Task instructions ▸ Please quote exactly the lines below from the line containing "rs1_val == -131073<br>" to the line containing "rs1_val == -4097<br>", both lines included, and nothing else.

Records provided ▸
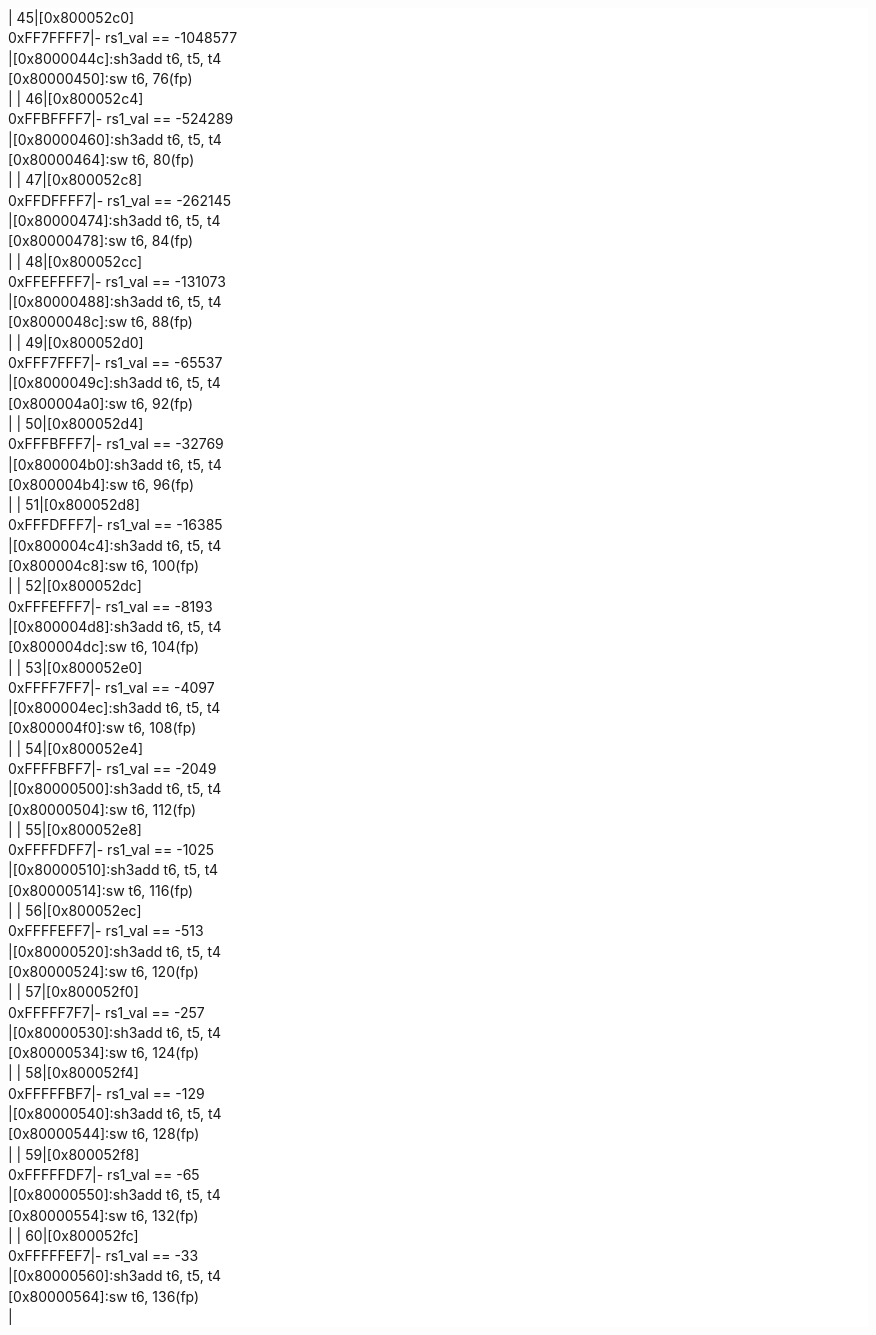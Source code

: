 |  45|[0x800052c0]<br>0xFF7FFFF7|- rs1_val == -1048577<br>                                                                                                                                                                                                           |[0x8000044c]:sh3add t6, t5, t4<br> [0x80000450]:sw t6, 76(fp)<br>                                   |
|  46|[0x800052c4]<br>0xFFBFFFF7|- rs1_val == -524289<br>                                                                                                                                                                                                            |[0x80000460]:sh3add t6, t5, t4<br> [0x80000464]:sw t6, 80(fp)<br>                                   |
|  47|[0x800052c8]<br>0xFFDFFFF7|- rs1_val == -262145<br>                                                                                                                                                                                                            |[0x80000474]:sh3add t6, t5, t4<br> [0x80000478]:sw t6, 84(fp)<br>                                   |
|  48|[0x800052cc]<br>0xFFEFFFF7|- rs1_val == -131073<br>                                                                                                                                                                                                            |[0x80000488]:sh3add t6, t5, t4<br> [0x8000048c]:sw t6, 88(fp)<br>                                   |
|  49|[0x800052d0]<br>0xFFF7FFF7|- rs1_val == -65537<br>                                                                                                                                                                                                             |[0x8000049c]:sh3add t6, t5, t4<br> [0x800004a0]:sw t6, 92(fp)<br>                                   |
|  50|[0x800052d4]<br>0xFFFBFFF7|- rs1_val == -32769<br>                                                                                                                                                                                                             |[0x800004b0]:sh3add t6, t5, t4<br> [0x800004b4]:sw t6, 96(fp)<br>                                   |
|  51|[0x800052d8]<br>0xFFFDFFF7|- rs1_val == -16385<br>                                                                                                                                                                                                             |[0x800004c4]:sh3add t6, t5, t4<br> [0x800004c8]:sw t6, 100(fp)<br>                                  |
|  52|[0x800052dc]<br>0xFFFEFFF7|- rs1_val == -8193<br>                                                                                                                                                                                                              |[0x800004d8]:sh3add t6, t5, t4<br> [0x800004dc]:sw t6, 104(fp)<br>                                  |
|  53|[0x800052e0]<br>0xFFFF7FF7|- rs1_val == -4097<br>                                                                                                                                                                                                              |[0x800004ec]:sh3add t6, t5, t4<br> [0x800004f0]:sw t6, 108(fp)<br>                                  |
|  54|[0x800052e4]<br>0xFFFFBFF7|- rs1_val == -2049<br>                                                                                                                                                                                                              |[0x80000500]:sh3add t6, t5, t4<br> [0x80000504]:sw t6, 112(fp)<br>                                  |
|  55|[0x800052e8]<br>0xFFFFDFF7|- rs1_val == -1025<br>                                                                                                                                                                                                              |[0x80000510]:sh3add t6, t5, t4<br> [0x80000514]:sw t6, 116(fp)<br>                                  |
|  56|[0x800052ec]<br>0xFFFFEFF7|- rs1_val == -513<br>                                                                                                                                                                                                               |[0x80000520]:sh3add t6, t5, t4<br> [0x80000524]:sw t6, 120(fp)<br>                                  |
|  57|[0x800052f0]<br>0xFFFFF7F7|- rs1_val == -257<br>                                                                                                                                                                                                               |[0x80000530]:sh3add t6, t5, t4<br> [0x80000534]:sw t6, 124(fp)<br>                                  |
|  58|[0x800052f4]<br>0xFFFFFBF7|- rs1_val == -129<br>                                                                                                                                                                                                               |[0x80000540]:sh3add t6, t5, t4<br> [0x80000544]:sw t6, 128(fp)<br>                                  |
|  59|[0x800052f8]<br>0xFFFFFDF7|- rs1_val == -65<br>                                                                                                                                                                                                                |[0x80000550]:sh3add t6, t5, t4<br> [0x80000554]:sw t6, 132(fp)<br>                                  |
|  60|[0x800052fc]<br>0xFFFFFEF7|- rs1_val == -33<br>                                                                                                                                                                                                                |[0x80000560]:sh3add t6, t5, t4<br> [0x80000564]:sw t6, 136(fp)<br>                                  |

Exercise output ▸
|  48|[0x800052cc]<br>0xFFEFFFF7|- rs1_val == -131073<br>                                                                                                                                                                                                            |[0x80000488]:sh3add t6, t5, t4<br> [0x8000048c]:sw t6, 88(fp)<br>                                   |
|  49|[0x800052d0]<br>0xFFF7FFF7|- rs1_val == -65537<br>                                                                                                                                                                                                             |[0x8000049c]:sh3add t6, t5, t4<br> [0x800004a0]:sw t6, 92(fp)<br>                                   |
|  50|[0x800052d4]<br>0xFFFBFFF7|- rs1_val == -32769<br>                                                                                                                                                                                                             |[0x800004b0]:sh3add t6, t5, t4<br> [0x800004b4]:sw t6, 96(fp)<br>                                   |
|  51|[0x800052d8]<br>0xFFFDFFF7|- rs1_val == -16385<br>                                                                                                                                                                                                             |[0x800004c4]:sh3add t6, t5, t4<br> [0x800004c8]:sw t6, 100(fp)<br>                                  |
|  52|[0x800052dc]<br>0xFFFEFFF7|- rs1_val == -8193<br>                                                                                                                                                                                                              |[0x800004d8]:sh3add t6, t5, t4<br> [0x800004dc]:sw t6, 104(fp)<br>                                  |
|  53|[0x800052e0]<br>0xFFFF7FF7|- rs1_val == -4097<br>                                                                                                                                                                                                              |[0x800004ec]:sh3add t6, t5, t4<br> [0x800004f0]:sw t6, 108(fp)<br>                                  |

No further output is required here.